When you see a bird beak, you may think it an adequate alternative to the good old pearly whites, but fossil records tell us that this wasn't always the case. Some birds ancestors boasted an unusual marriage between teeth and beak-like jaws. So when exactly did our avian friends lose their chompers for good? A new study investigates.

The study, recently published in the journal Science, details how the absence of teeth, called edentulism, occurred in one common bird ancestor more than 100 million years ago.

"Ever since the discovery of the fossil bird Archaeopteryx in 1861, it has been clear that living birds are descended from toothed ancestors," Mark Springer, a lead author of the study, said in a statement. "However, the history of tooth loss in the ancestry of modern birds has remained elusive for more than 150 years."

To finally uncover the truth about avian endentulism, Springer and his colleagues worked to identify and analyze the degraded remnants of tooth genes in modern birds' gene pool.

"One of the larger lessons of our finding is that 'dead genes,' like the remnants of dead organisms that are preserved in the fossil record, have a story to tell," Springer explained. "DNA from the crypt is a powerful tool for unlocking secrets of evolutionary history."
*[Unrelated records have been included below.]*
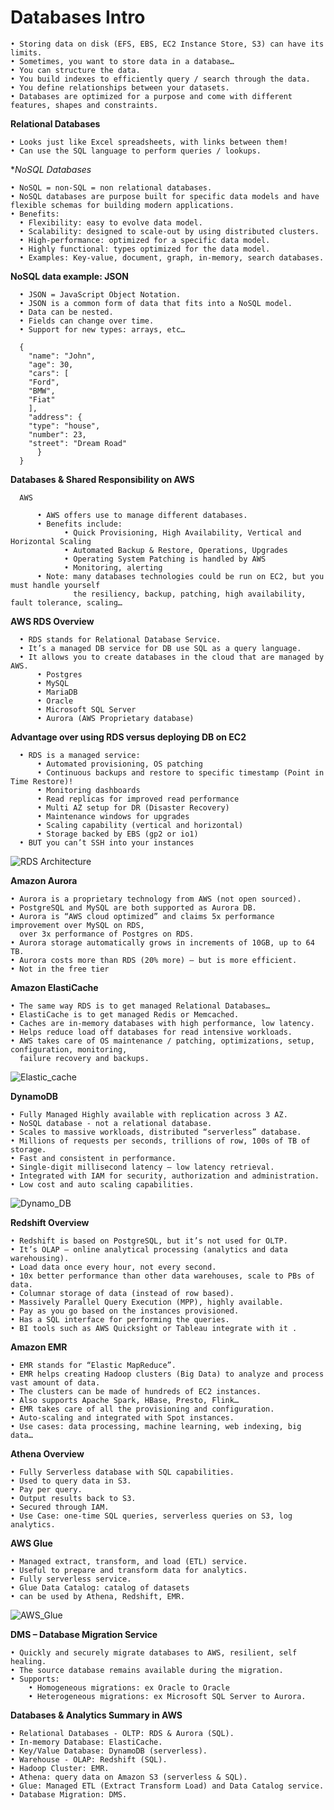 # Databases Intro

    • Storing data on disk (EFS, EBS, EC2 Instance Store, S3) can have its limits.
    • Sometimes, you want to store data in a database…
    • You can structure the data.
    • You build indexes to efficiently query / search through the data.
    • You define relationships between your datasets.
    • Databases are optimized for a purpose and come with different features, shapes and constraints.
 
 **Relational Databases**
  
    • Looks just like Excel spreadsheets, with links between them!
    • Can use the SQL language to perform queries / lookups.
    
 **NoSQL Databases*
 
    • NoSQL = non-SQL = non relational databases.
    • NoSQL databases are purpose built for specific data models and have flexible schemas for building modern applications.
    • Benefits:
      • Flexibility: easy to evolve data model.
      • Scalability: designed to scale-out by using distributed clusters.
      • High-performance: optimized for a specific data model.
      • Highly functional: types optimized for the data model.
      • Examples: Key-value, document, graph, in-memory, search databases.
      
 **NoSQL data example: JSON**
 
      • JSON = JavaScript Object Notation.
      • JSON is a common form of data that fits into a NoSQL model.
      • Data can be nested.
      • Fields can change over time.
      • Support for new types: arrays, etc…
      
      {
        "name": "John",
        "age": 30,
        "cars": [
        "Ford",
        "BMW",
        "Fiat"
        ],
        "address": {
        "type": "house",
        "number": 23,
        "street": "Dream Road"
          }
      }
      
  **Databases & Shared Responsibility on AWS**
  
      AWS
      
          • AWS offers use to manage different databases.
          • Benefits include:
                • Quick Provisioning, High Availability, Vertical and Horizontal Scaling
                • Automated Backup & Restore, Operations, Upgrades
                • Operating System Patching is handled by AWS
                • Monitoring, alerting
          • Note: many databases technologies could be run on EC2, but you must handle yourself 
                  the resiliency, backup, patching, high availability, fault tolerance, scaling…
   
  **AWS RDS Overview**
  
      • RDS stands for Relational Database Service.
      • It’s a managed DB service for DB use SQL as a query language.
      • It allows you to create databases in the cloud that are managed by AWS.
          • Postgres
          • MySQL
          • MariaDB
          • Oracle
          • Microsoft SQL Server
          • Aurora (AWS Proprietary database)
          
   **Advantage over using RDS versus deploying DB on EC2**
   
      • RDS is a managed service:
          • Automated provisioning, OS patching
          • Continuous backups and restore to specific timestamp (Point in Time Restore)!
          • Monitoring dashboards
          • Read replicas for improved read performance
          • Multi AZ setup for DR (Disaster Recovery)
          • Maintenance windows for upgrades
          • Scaling capability (vertical and horizontal)
          • Storage backed by EBS (gp2 or io1)
      • BUT you can’t SSH into your instances
      
      
 ![RDS Architecture](https://github.com/mnadarsh/AWS/blob/master/Images/RDS_Architecture.PNG "RDS Architecure")
  
   **Amazon Aurora**
    
    • Aurora is a proprietary technology from AWS (not open sourced).
    • PostgreSQL and MySQL are both supported as Aurora DB.
    • Aurora is “AWS cloud optimized” and claims 5x performance improvement over MySQL on RDS,
      over 3x performance of Postgres on RDS.
    • Aurora storage automatically grows in increments of 10GB, up to 64 TB.
    • Aurora costs more than RDS (20% more) – but is more efficient.
    • Not in the free tier
          
   **Amazon ElastiCache**
   
    • The same way RDS is to get managed Relational Databases…
    • ElastiCache is to get managed Redis or Memcached.
    • Caches are in-memory databases with high performance, low latency.
    • Helps reduce load off databases for read intensive workloads.
    • AWS takes care of OS maintenance / patching, optimizations, setup, configuration, monitoring,
      failure recovery and backups.
    
   ![Elastic_cache](https://github.com/mnadarsh/AWS/blob/master/Images/Elastic_Cache.PNG "Elastic_Cache")
   
  **DynamoDB**
  
    • Fully Managed Highly available with replication across 3 AZ.
    • NoSQL database - not a relational database.
    • Scales to massive workloads, distributed “serverless” database.
    • Millions of requests per seconds, trillions of row, 100s of TB of storage.
    • Fast and consistent in performance.
    • Single-digit millisecond latency – low latency retrieval.
    • Integrated with IAM for security, authorization and administration.
    • Low cost and auto scaling capabilities.
   
  ![Dynamo_DB](https://github.com/mnadarsh/AWS/blob/master/Images/DynamoDB.PNG "Dynamo_DB")
   
  **Redshift Overview**
  
    • Redshift is based on PostgreSQL, but it’s not used for OLTP.
    • It’s OLAP – online analytical processing (analytics and data warehousing).
    • Load data once every hour, not every second.
    • 10x better performance than other data warehouses, scale to PBs of data.
    • Columnar storage of data (instead of row based).
    • Massively Parallel Query Execution (MPP), highly available.
    • Pay as you go based on the instances provisioned.
    • Has a SQL interface for performing the queries.
    • BI tools such as AWS Quicksight or Tableau integrate with it .
    
  **Amazon EMR**
  
    • EMR stands for “Elastic MapReduce”.
    • EMR helps creating Hadoop clusters (Big Data) to analyze and process vast amount of data.
    • The clusters can be made of hundreds of EC2 instances.
    • Also supports Apache Spark, HBase, Presto, Flink…
    • EMR takes care of all the provisioning and configuration.
    • Auto-scaling and integrated with Spot instances.
    • Use cases: data processing, machine learning, web indexing, big data…
    
  **Athena Overview**
  
    • Fully Serverless database with SQL capabilities.
    • Used to query data in S3.
    • Pay per query.
    • Output results back to S3.
    • Secured through IAM.
    • Use Case: one-time SQL queries, serverless queries on S3, log analytics.
    
  **AWS Glue**
  
    • Managed extract, transform, and load (ETL) service.
    • Useful to prepare and transform data for analytics.
    • Fully serverless service.
    • Glue Data Catalog: catalog of datasets
    • can be used by Athena, Redshift, EMR.
    
  ![AWS_Glue](https://github.com/mnadarsh/AWS/blob/master/Images/AWS_Glue.PNG "AWS_Glue")  
  
 **DMS – Database Migration Service**
  
    • Quickly and securely migrate databases to AWS, resilient, self healing.
    • The source database remains available during the migration.
    • Supports:
        • Homogeneous migrations: ex Oracle to Oracle
        • Heterogeneous migrations: ex Microsoft SQL Server to Aurora.
    
 **Databases & Analytics Summary in AWS**
 
    • Relational Databases - OLTP: RDS & Aurora (SQL).
    • In-memory Database: ElastiCache.
    • Key/Value Database: DynamoDB (serverless).
    • Warehouse - OLAP: Redshift (SQL).
    • Hadoop Cluster: EMR.
    • Athena: query data on Amazon S3 (serverless & SQL).
    • Glue: Managed ETL (Extract Transform Load) and Data Catalog service.
    • Database Migration: DMS.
The team highlighted six genes that are essential for the proper formation of dentin and enamel - factors of tooth production that have long been "shut off" in the avian genome, but are still present.

Some researchers had suspected that edentulism had occurred late in the evolution of birds, with various ancient bird lineages losing their ability to make teeth with different times and conditions.

However, this latest research shows that among 48 species of modern birds, all shared the same mutations that shut off their teeth-crafting genes. This suggests that edentulism developed in one common ancestor - one that likely lived about 116 million years ago, according to Springer.

Amazingly, the team found that the same six genes are still present and active in crocodylia - the closest relatives to modern birds - while inactive versions of these genes boasting very different mutations can be found in other toothless animals, such as turtles and anteaters.